─── INPUT FOR THIS TASK ───

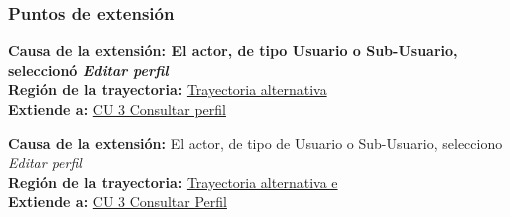 \subsubsection{Puntos de extensión}
\noindent \textbf{Causa de la extensión: El actor, de tipo Usuario o Sub-Usuario, seleccionó \textit{Editar perfil}} \\
\textbf{Región de la trayectoria:} \hyperref[cu3_ta_]{Trayectoria alternativa } \\
\textbf{Extiende a:} \hyperref[cu3]{CU 3 Consultar perfil}

\noindent \textbf{Causa de la extensión:} El actor, de tipo de Usuario o Sub-Usuario, selecciono \textit{Editar perfil} \\
\textbf{Región de la trayectoria:} \hyperref[cu3_3_ta_e]{Trayectoria alternativa e} \\
\textbf{Extiende a:} \hyperref[cu3]{CU 3 Consultar Perfil}
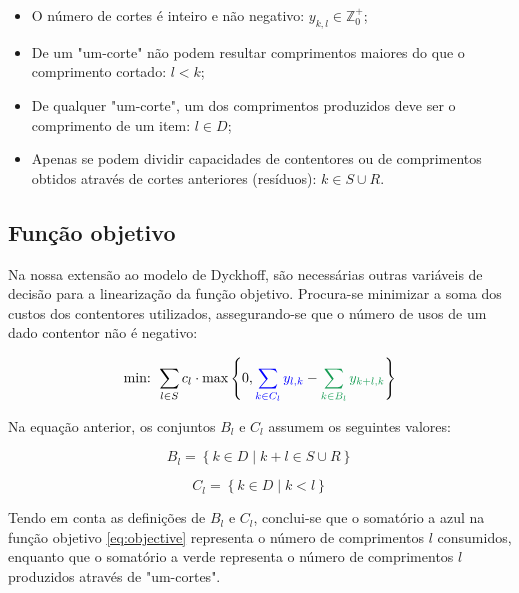 \documentclass[12pt, a4paper, titlepage]{article}
\begin{document}
\begin{itemize}
    \item O número de cortes é inteiro e não negativo: $y_{k, l} \in \mathbb{Z}^+_0$;
    \item De um "um-corte"{} não podem resultar comprimentos maiores do que o comprimento cortado:
        $l < k$;
    \item De qualquer "um-corte"{}, um dos comprimentos produzidos deve ser o comprimento de um
        item: $l \in D$;
    \item Apenas se podem dividir capacidades de contentores ou de comprimentos obtidos através de
        cortes anteriores (resíduos): $k \in S \cup R$.
\end{itemize}

\subsection{Função objetivo}

Na nossa extensão ao modelo de Dyckhoff, são necessárias outras variáveis de decisão para a
linearização da função objetivo. Procura-se minimizar a soma dos custos dos contentores utilizados,
assegurando-se que o número de usos de um dado contentor não é negativo:

\begin{equation}
    \text{min: } \sum_{l \in S} c_l \cdot \max \left \{ 0,
        {\color{blue} \sum_{k \in C_l} y_{l,k}} -
        {\color{ForestGreen} \sum_{k \in B_l} y_{k + l, k}}
    \right \}
    \label{eq:objective}
\end{equation}

Na equação anterior, os conjuntos $B_l$ e $C_l$ assumem os seguintes valores:

\begin{equation}
    B_l = \left \{k \in D \mid k + l \in S \cup R \right \} \label{eq:Bl}
\end{equation}

\begin{equation}
    C_l = \left \{k \in D \mid k < l \right \} \label{eq:Cl}
\end{equation}

Tendo em conta as definições de $B_l$ e $C_l$, conclui-se que o somatório a {\color{blue} azul}
na função objetivo \eqref{eq:objective} representa o número de comprimentos $l$ consumidos, enquanto
que o somatório a {\color{ForestGreen} verde} representa o número de comprimentos $l$ produzidos
através de "um-cortes"{}.
\end{document}
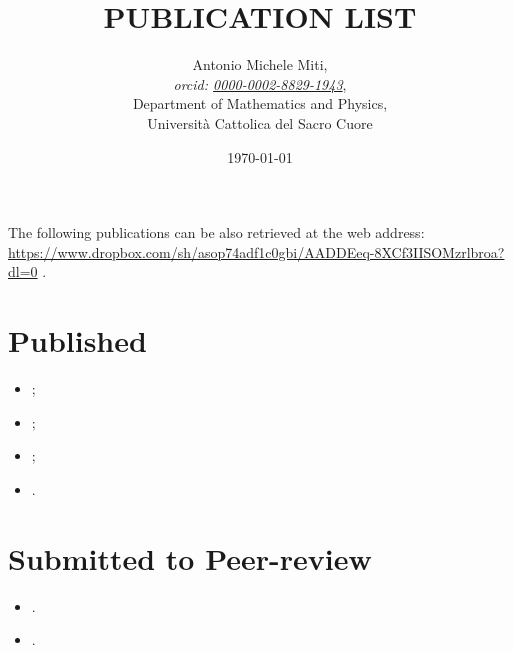 \documentclass{article}
\title{PUBLICATION LIST}
\date{\today}
\author{
	Antonio Michele Miti,\\
	\emph{orcid: \href{https://orcid.org/0000-0002-8829-1943}{0000-0002-8829-1943}},
	\\
	Department of Mathematics and Physics,\\
	Università Cattolica del Sacro Cuore
}
\begin{document}
  

	\maketitle

	\noindent
  The following publications can be also retrieved at the web address:
  \\ 
  \url{https://www.dropbox.com/sh/asop74adf1c0gbi/AADDEeq-8XCf3IISOMzrlbroa?dl=0}
  .


  \section*{Published}
	  \begin{itemize}
 	   \item {};
 	   \item {};
 	   \item {};
 	   \item {}.
	  \end{itemize}



  \section*{Submitted to Peer-review}
	  \begin{itemize}
    	   \item {}.
 	 	  \item {}.
	  \end{itemize}

%  

  
\end{document}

───

Print all entries exactly. The images do not belong in the copy.

 \subsubsection{Puntos de extensión}
\noindent \textbf{Causa de la extensión: El actor, de tipo Usuario o Sub-Usuario, seleccionó \textit{Editar perfil}} \\
\textbf{Región de la trayectoria:} \hyperref[cu3_ta_]{Trayectoria alternativa } \\
\textbf{Extiende a:} \hyperref[cu3]{CU 3 Consultar perfil}

\noindent \textbf{Causa de la extensión:} El actor, de tipo de Usuario o Sub-Usuario, selecciono \textit{Editar perfil} \\
\textbf{Región de la trayectoria:} \hyperref[cu3_3_ta_e]{Trayectoria alternativa e} \\
\textbf{Extiende a:} \hyperref[cu3]{CU 3 Consultar Perfil}
 \documentclass[12pt, a4paper, titlepage]{article}
\begin{document}
\begin{itemize}
    \item O número de cortes é inteiro e não negativo: $y_{k, l} \in \mathbb{Z}^+_0$;
    \item De um "um-corte"{} não podem resultar comprimentos maiores do que o comprimento cortado:
        $l < k$;
    \item De qualquer "um-corte"{}, um dos comprimentos produzidos deve ser o comprimento de um
        item: $l \in D$;
    \item Apenas se podem dividir capacidades de contentores ou de comprimentos obtidos através de
        cortes anteriores (resíduos): $k \in S \cup R$.
\end{itemize}

\subsection{Função objetivo}

Na nossa extensão ao modelo de Dyckhoff, são necessárias outras variáveis de decisão para a
linearização da função objetivo. Procura-se minimizar a soma dos custos dos contentores utilizados,
assegurando-se que o número de usos de um dado contentor não é negativo:

\begin{equation}
    \text{min: } \sum_{l \in S} c_l \cdot \max \left \{ 0,
        {\color{blue} \sum_{k \in C_l} y_{l,k}} -
        {\color{ForestGreen} \sum_{k \in B_l} y_{k + l, k}}
    \right \}
    \label{eq:objective}
\end{equation}

Na equação anterior, os conjuntos $B_l$ e $C_l$ assumem os seguintes valores:

\begin{equation}
    B_l = \left \{k \in D \mid k + l \in S \cup R \right \} \label{eq:Bl}
\end{equation}

\begin{equation}
    C_l = \left \{k \in D \mid k < l \right \} \label{eq:Cl}
\end{equation}

Tendo em conta as definições de $B_l$ e $C_l$, conclui-se que o somatório a {\color{blue} azul}
na função objetivo \eqref{eq:objective} representa o número de comprimentos $l$ consumidos, enquanto
que o somatório a {\color{ForestGreen} verde} representa o número de comprimentos $l$ produzidos
através de "um-cortes"{}.
\end{document}
 \documentclass{article}
\title{PUBLICATION LIST}
\date{\today}
\author{
	Antonio Michele Miti,\\
	\emph{orcid: \href{https://orcid.org/0000-0002-8829-1943}{0000-0002-8829-1943}},
	\\
	Department of Mathematics and Physics,\\
	Università Cattolica del Sacro Cuore
}
\begin{document}
  

	\maketitle

	\noindent
  The following publications can be also retrieved at the web address:
  \\ 
  \url{https://www.dropbox.com/sh/asop74adf1c0gbi/AADDEeq-8XCf3IISOMzrlbroa?dl=0}
  .


  \section*{Published}
	  \begin{itemize}
 	   \item {};
 	   \item {};
 	   \item {};
 	   \item {}.
	  \end{itemize}



  \section*{Submitted to Peer-review}
	  \begin{itemize}
    	   \item {}.
 	 	  \item {}.
	  \end{itemize}

%  

  
\end{document}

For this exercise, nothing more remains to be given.